Everyone told me how important it was to use the Gifts that I had been bom with. I was only thirteen, I had to believe them. The only problem was that the College of Chirurgeons was so “modern” it didn’t believe in Empathy, Healing, or any other Gift. The chirurgeons only believed in what they could see, weigh, and measure; in what anyone with training could do, and “not just those with some so-called mystical Gifts.”
The Predain College of Chirurgeons did provide a good, solid grounding in the kinds of Healing that were performed without any arcane Gifts at all. Amberdrake was taught surgical techniques, the compounding of medicines from herbs and minerals, bone-setting, diagnoses, and more. And if he had been living at home, he might even have come to enjoy it.

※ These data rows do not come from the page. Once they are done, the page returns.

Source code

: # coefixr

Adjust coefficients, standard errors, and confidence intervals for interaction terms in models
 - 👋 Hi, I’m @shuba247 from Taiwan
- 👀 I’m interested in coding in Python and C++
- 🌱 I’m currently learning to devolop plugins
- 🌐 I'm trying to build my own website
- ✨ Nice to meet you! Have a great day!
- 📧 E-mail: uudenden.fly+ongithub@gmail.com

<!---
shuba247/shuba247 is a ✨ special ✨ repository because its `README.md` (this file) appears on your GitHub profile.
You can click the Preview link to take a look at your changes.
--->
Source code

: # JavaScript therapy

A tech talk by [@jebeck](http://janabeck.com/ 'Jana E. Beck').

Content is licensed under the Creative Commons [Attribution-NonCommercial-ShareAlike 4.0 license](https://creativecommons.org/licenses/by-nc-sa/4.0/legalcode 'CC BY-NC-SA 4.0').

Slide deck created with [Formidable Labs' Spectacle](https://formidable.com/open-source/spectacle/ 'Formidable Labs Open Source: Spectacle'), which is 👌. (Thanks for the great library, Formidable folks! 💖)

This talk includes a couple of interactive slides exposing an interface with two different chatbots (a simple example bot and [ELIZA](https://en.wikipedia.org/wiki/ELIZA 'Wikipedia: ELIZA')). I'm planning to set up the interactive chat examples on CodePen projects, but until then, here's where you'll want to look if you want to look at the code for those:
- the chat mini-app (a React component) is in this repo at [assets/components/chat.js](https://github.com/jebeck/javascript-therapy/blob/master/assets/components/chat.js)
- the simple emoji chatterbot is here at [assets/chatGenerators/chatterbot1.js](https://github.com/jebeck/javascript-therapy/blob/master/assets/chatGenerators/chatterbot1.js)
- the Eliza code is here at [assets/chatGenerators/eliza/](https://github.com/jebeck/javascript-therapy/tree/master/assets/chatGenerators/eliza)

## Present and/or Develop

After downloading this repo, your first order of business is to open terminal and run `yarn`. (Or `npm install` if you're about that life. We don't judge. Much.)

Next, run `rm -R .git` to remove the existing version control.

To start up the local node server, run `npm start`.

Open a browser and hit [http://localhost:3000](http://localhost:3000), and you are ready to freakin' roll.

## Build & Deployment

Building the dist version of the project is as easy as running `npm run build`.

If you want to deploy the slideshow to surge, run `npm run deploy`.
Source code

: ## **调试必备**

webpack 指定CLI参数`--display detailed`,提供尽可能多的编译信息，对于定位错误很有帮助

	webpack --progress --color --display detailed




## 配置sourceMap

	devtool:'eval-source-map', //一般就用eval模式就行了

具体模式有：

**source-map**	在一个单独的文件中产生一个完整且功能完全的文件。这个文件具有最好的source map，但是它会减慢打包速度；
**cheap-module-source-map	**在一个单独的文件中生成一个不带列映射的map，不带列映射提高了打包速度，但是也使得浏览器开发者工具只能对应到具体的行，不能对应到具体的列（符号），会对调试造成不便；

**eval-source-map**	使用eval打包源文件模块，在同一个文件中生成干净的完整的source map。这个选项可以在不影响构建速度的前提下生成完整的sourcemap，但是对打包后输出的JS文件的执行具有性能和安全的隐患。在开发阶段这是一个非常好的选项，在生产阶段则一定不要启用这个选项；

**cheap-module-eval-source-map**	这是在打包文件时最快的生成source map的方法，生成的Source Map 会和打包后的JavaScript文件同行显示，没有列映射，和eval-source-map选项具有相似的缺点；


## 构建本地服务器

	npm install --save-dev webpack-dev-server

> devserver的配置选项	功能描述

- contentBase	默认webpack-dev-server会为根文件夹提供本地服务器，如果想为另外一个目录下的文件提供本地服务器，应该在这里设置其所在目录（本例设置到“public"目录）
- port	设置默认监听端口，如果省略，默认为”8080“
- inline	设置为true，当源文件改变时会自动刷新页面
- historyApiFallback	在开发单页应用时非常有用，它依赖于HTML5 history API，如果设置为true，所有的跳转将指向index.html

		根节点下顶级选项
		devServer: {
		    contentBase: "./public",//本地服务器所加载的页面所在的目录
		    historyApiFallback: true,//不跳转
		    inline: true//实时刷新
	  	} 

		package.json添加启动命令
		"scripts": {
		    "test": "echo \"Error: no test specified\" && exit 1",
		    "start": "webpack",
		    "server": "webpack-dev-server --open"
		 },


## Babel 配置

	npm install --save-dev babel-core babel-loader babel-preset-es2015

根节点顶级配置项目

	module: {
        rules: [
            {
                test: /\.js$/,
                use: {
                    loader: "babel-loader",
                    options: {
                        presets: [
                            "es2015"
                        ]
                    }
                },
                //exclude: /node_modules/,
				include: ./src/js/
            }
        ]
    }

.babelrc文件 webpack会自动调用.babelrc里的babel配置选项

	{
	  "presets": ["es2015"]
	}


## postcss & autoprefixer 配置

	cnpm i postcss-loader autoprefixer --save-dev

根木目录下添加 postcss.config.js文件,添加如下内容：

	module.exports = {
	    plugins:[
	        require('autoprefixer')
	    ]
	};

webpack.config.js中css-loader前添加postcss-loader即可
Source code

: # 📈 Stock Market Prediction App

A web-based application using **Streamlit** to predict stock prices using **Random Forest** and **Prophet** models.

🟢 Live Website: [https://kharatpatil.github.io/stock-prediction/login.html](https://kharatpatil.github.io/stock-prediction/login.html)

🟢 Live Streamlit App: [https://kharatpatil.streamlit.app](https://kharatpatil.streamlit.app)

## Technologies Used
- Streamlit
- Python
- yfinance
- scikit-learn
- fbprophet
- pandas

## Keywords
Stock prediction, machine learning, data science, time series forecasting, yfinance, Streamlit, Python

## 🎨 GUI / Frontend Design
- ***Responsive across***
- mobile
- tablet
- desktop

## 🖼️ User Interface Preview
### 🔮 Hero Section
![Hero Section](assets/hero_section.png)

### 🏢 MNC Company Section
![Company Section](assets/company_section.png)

But he was not at home. Surrounded by the sick and injured, sent far away from anyone who understood him-in his first year he was the butt of unkind jokes and tricks from his fellow classmates, who called him “barbarian,” and he was constantly falling ill. The Gift of Empathy was no Gift at all when there were too many sick and dying people to shut out. And the chirurgeons that were his teachers only made him sicker, misdiagnosing him and dosing him for illnesses he didn’t even have.